• [What the task asks] Look through the material below. Copy every line with the string "friends" in it.

• [Task input]
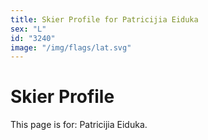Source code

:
 ```yaml
---
title: Skier Profile for Patricijia Eiduka
sex: "L"
id: "3240"
image: "/img/flags/lat.svg" 
---
```


# Skier Profile

This page is for: Patricijia Eiduka.
    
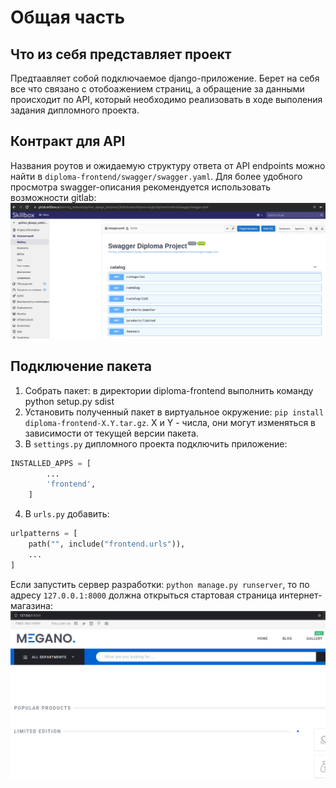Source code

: 
# Общая часть

## Что из себя представляет проект
Предтаавляет собой подключаемое django-приложение. Берет на себя все что связано с отобоажением страниц, а обращение 
за данными происходит по API, который необходимо реализовать в ходе выполения задания дипломного проекта.

## Контракт для API
Названия роутов и ожидаемую структуру ответа от API endpoints можно найти в `diploma-frontend/swagger/swagger.yaml`. 
Для более удобного просмотра swagger-описания рекомендуется использовать возможности gitlab:
![image](./gitlab-swagger.png)

## Подключение пакета
1. Собрать пакет: в директории diploma-frontend выполнить команду python setup.py sdist
2. Установить полученный пакет в виртуальное окружение: `pip install diploma-frontend-X.Y.tar.gz`. X и Y - числа, они могут изменяться в зависимости от текущей версии пакета.
3. В `settings.py` дипломного проекта подключить приложение:
```python
INSTALLED_APPS = [
        ...
        'frontend',
    ]
```
4. В `urls.py` добавить:
```python
urlpatterns = [
    path("", include("frontend.urls")),
    ...
]
```
Если запустить сервер разработки: `python manage.py runserver`, то по адресу `127.0.0.1:8000` должна открыться стартовая страница интернет-магазина:
![image](./root-page.png)

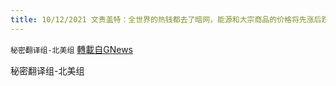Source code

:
```yaml
---
title: 10/12/2021 文贵盖特：全世界的热钱都去了暗网，能源和大宗商品的价格将先涨后跌
---
```

`秘密翻译组-北美组` [轉載自GNews](https://gnews.org/zh-hans/1590472/)

秘密翻译组-北美组
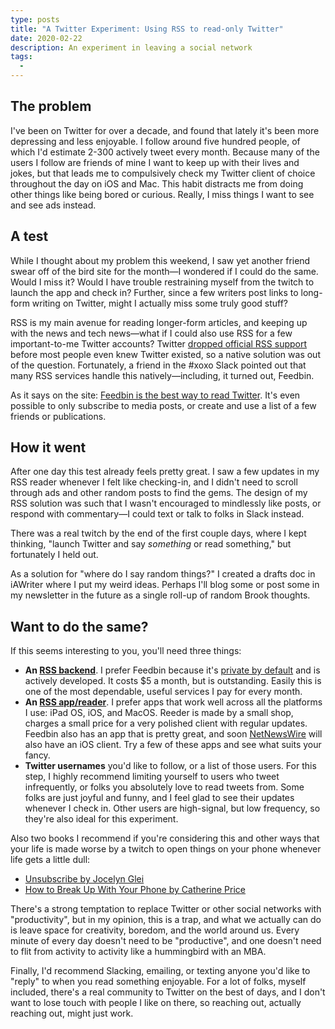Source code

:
 ```yaml
---
type: posts
title: "A Twitter Experiment: Using RSS to read-only Twitter"
date: 2020-02-22
description: An experiment in leaving a social network
tags:
  - 
---
```


## The problem

I've been on Twitter for over a decade, and found that lately it's been more depressing and less enjoyable. I follow around five hundred people, of which I'd estimate 2-300 actively tweet every month. Because many of the users I follow are friends of mine I want to keep up with their lives and jokes, but that leads me to compulsively check my Twitter client of choice throughout the day on iOS and Mac. This habit distracts me from doing other things like being bored or curious. Really, I miss things I want to see and see ads instead.

## A test

While I thought about my problem this weekend, I saw yet another friend swear off of the bird site for the month—I wondered if I could do the same. Would I miss it? Would I have trouble restraining myself from the twitch to launch the app and check in? Further, since a few writers post links to long-form writing on Twitter, might I actually miss some truly good stuff? 

RSS is my main avenue for reading longer-form articles, and keeping up with the news and tech news—what if I could also use RSS for a few important-to-me Twitter accounts? Twitter [dropped official RSS support](https://mashable.com/2012/09/05/twitter-api-rss/) before most people even knew Twitter existed, so a native solution was out of the question. Fortunately, a friend in the #xoxo Slack pointed out that many RSS services handle this natively—including, it turned out, Feedbin.

As it says on the site: [Feedbin is the best way to read Twitter](https://feedbin.com/blog/2018/01/11/feedbin-is-the-best-way-to-read-twitter/). It's even possible to only subscribe to media posts, or create and use a list of a few friends or publications.

## How it went

After one day this test already feels pretty great. I saw a few updates in my RSS reader whenever I felt like checking-in, and I didn't need to scroll through ads and other random posts to find the gems. The design of my RSS solution was such that I wasn't encouraged to mindlessly like posts, or respond with commentary—I could text or talk to folks in Slack instead.

There was a real twitch by the end of the first couple days, where I kept thinking, "launch Twitter and say *something* or read something," but fortunately I held out. 

As a solution for "where do I say random things?" I created a drafts doc in iAWriter where I put my weird ideas. Perhaps I'll blog some or post some in my newsletter in the future as a single roll-up of random Brook thoughts.

## Want to do the same?

If this seems interesting to you, you'll need three things:

- **An [RSS backend](https://feedbin.com)**. I prefer Feedbin because it's [private by default](https://feedbin.com/blog/2018/09/11/private-by-default/) and is actively developed. It costs $5 a month, but is outstanding. Easily this is one of the most dependable, useful services I pay for every month. 
- **An [RSS app/reader](https://reederapp.com)**. I prefer apps that work well across all the platforms I use: iPad OS, iOS, and MacOS. Reeder is made by a small shop, charges a small price for a very polished client with regular updates. Feedbin also has an app that is pretty great, and soon [NetNewsWire](https://inessential.com/2019/08/26/netnewswire_5_0_now_available) will also have an iOS client. Try a few of these apps and see what suits your fancy.
- **Twitter usernames** you'd like to follow, or a list of those users. For this step, I highly recommend limiting yourself to users who tweet infrequently, or folks you absolutely love to read tweets from. Some folks are just joyful and funny, and I feel glad to see their updates whenever I check in. Other users are high-signal, but low frequency, so they're also ideal for this experiment.

Also two books I recommend if you're considering this and other ways that your life is made worse by a twitch to open things on your phone whenever life gets a little dull:
- [Unsubscribe by Jocelyn Glei](https://jkglei.com/unsubscribe/)
- [How to Break Up With Your Phone by Catherine Price](http://www.catherine-price.com/how-to-break-up-with-your-phone)

There's a strong temptation to replace Twitter or other social networks with "productivity", but in my opinion, this is a trap, and what we actually can do is leave space for creativity, boredom, and the world around us. Every minute of every day doesn't need to be "productive", and one doesn't need to flit from activity to activity like a hummingbird with an MBA.

Finally, I'd recommend Slacking, emailing, or texting anyone you'd like to "reply" to when you read something enjoyable. For a lot of folks, myself included, there's a real community to Twitter on the best of days, and I don't want to lose touch with people I like on there, so reaching out, actually reaching out, might just work.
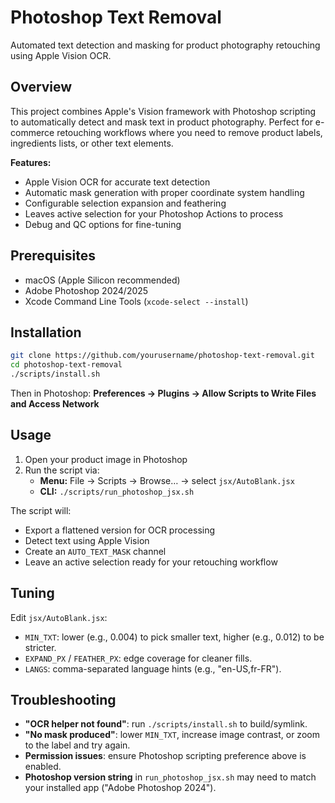 # Photoshop Text Removal

Automated text detection and masking for product photography retouching using Apple Vision OCR.

## Overview

This project combines Apple's Vision framework with Photoshop scripting to automatically detect and mask text in product photography. Perfect for e-commerce retouching workflows where you need to remove product labels, ingredients lists, or other text elements.

**Features:**
- Apple Vision OCR for accurate text detection
- Automatic mask generation with proper coordinate system handling
- Configurable selection expansion and feathering
- Leaves active selection for your Photoshop Actions to process
- Debug and QC options for fine-tuning

## Prerequisites
- macOS (Apple Silicon recommended)
- Adobe Photoshop 2024/2025
- Xcode Command Line Tools (`xcode-select --install`)

## Installation
```bash
git clone https://github.com/yourusername/photoshop-text-removal.git
cd photoshop-text-removal
./scripts/install.sh
```

Then in Photoshop: **Preferences → Plugins → Allow Scripts to Write Files and Access Network**

## Usage

1. Open your product image in Photoshop
2. Run the script via:
   - **Menu:** File → Scripts → Browse… → select `jsx/AutoBlank.jsx`
   - **CLI:** `./scripts/run_photoshop_jsx.sh`

The script will:
- Export a flattened version for OCR processing
- Detect text using Apple Vision
- Create an `AUTO_TEXT_MASK` channel
- Leave an active selection ready for your retouching workflow

## Tuning

Edit `jsx/AutoBlank.jsx`:

- `MIN_TXT`: lower (e.g., 0.004) to pick smaller text, higher (e.g., 0.012) to be stricter.
- `EXPAND_PX` / `FEATHER_PX`: edge coverage for cleaner fills.
- `LANGS`: comma-separated language hints (e.g., "en-US,fr-FR").

## Troubleshooting

- **"OCR helper not found"**: run `./scripts/install.sh` to build/symlink.
- **"No mask produced"**: lower `MIN_TXT`, increase image contrast, or zoom to the label and try again.
- **Permission issues**: ensure Photoshop scripting preference above is enabled.
- **Photoshop version string** in `run_photoshop_jsx.sh` may need to match your installed app ("Adobe Photoshop 2024").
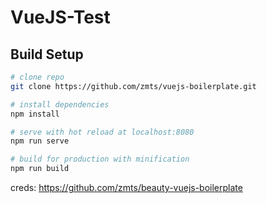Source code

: # VueJS-Test

## Build Setup

``` bash
# clone repo
git clone https://github.com/zmts/vuejs-boilerplate.git

# install dependencies
npm install

# serve with hot reload at localhost:8080
npm run serve

# build for production with minification
npm run build
```

creds: <https://github.com/zmts/beauty-vuejs-boilerplate>
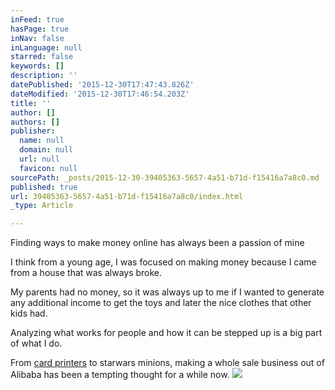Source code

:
 ```yaml
---
inFeed: true
hasPage: true
inNav: false
inLanguage: null
starred: false
keywords: []
description: ''
datePublished: '2015-12-30T17:47:43.826Z'
dateModified: '2015-12-30T17:46:54.203Z'
title: ''
author: []
authors: []
publisher:
  name: null
  domain: null
  url: null
  favicon: null
sourcePath: _posts/2015-12-30-39405363-5657-4a51-b71d-f15416a7a8c0.md
published: true
url: 39405363-5657-4a51-b71d-f15416a7a8c0/index.html
_type: Article

---
```

Finding ways to make money online has always been a passion of mine

I think from a young age, I was focused on making money because I came from a house that was always broke.

My parents had no money, so it was always up to me if I wanted to generate any additional income to get the toys and later the nice clothes that other kids had.

Analyzing what works for people and how it can be stepped up is a big part of what I do.

From [card printers][0] to starwars minions, making a whole sale business out of Alibaba has been a tempting thought for a while now.
![](https://the-grid-user-content.s3-us-west-2.amazonaws.com/748c7743-c4e1-4057-bf81-d2fe4a490e53.png)

[0]: http://www.alibaba.com/product-detail/Most-popular-new-type-ID-card_60136222289/showimage.html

• [Solution to this problem]
I've been on Twitter for over a decade, and found that lately it's been more depressing and less enjoyable. I follow around five hundred people, of which I'd estimate 2-300 actively tweet every month. Because many of the users I follow are friends of mine I want to keep up with their lives and jokes, but that leads me to compulsively check my Twitter client of choice throughout the day on iOS and Mac. This habit distracts me from doing other things like being bored or curious. Really, I miss things I want to see and see ads instead.
As it says on the site: [Feedbin is the best way to read Twitter](https://feedbin.com/blog/2018/01/11/feedbin-is-the-best-way-to-read-twitter/). It's even possible to only subscribe to media posts, or create and use a list of a few friends or publications.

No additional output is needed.